**WORK ORDER:** The response should contain only those lines of the entries below that include the string "Polyvinyl".

**PROVIDED RECORDS:**
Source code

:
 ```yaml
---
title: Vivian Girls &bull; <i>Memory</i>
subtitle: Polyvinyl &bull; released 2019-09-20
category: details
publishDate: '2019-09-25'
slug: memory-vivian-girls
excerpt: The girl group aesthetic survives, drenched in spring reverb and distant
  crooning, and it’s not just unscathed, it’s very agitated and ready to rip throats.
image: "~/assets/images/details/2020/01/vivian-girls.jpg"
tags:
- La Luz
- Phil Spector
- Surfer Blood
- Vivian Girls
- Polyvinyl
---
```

**ANSWER TO THE EXERCISE:**
subtitle: Polyvinyl &bull; released 2019-09-20
- Polyvinyl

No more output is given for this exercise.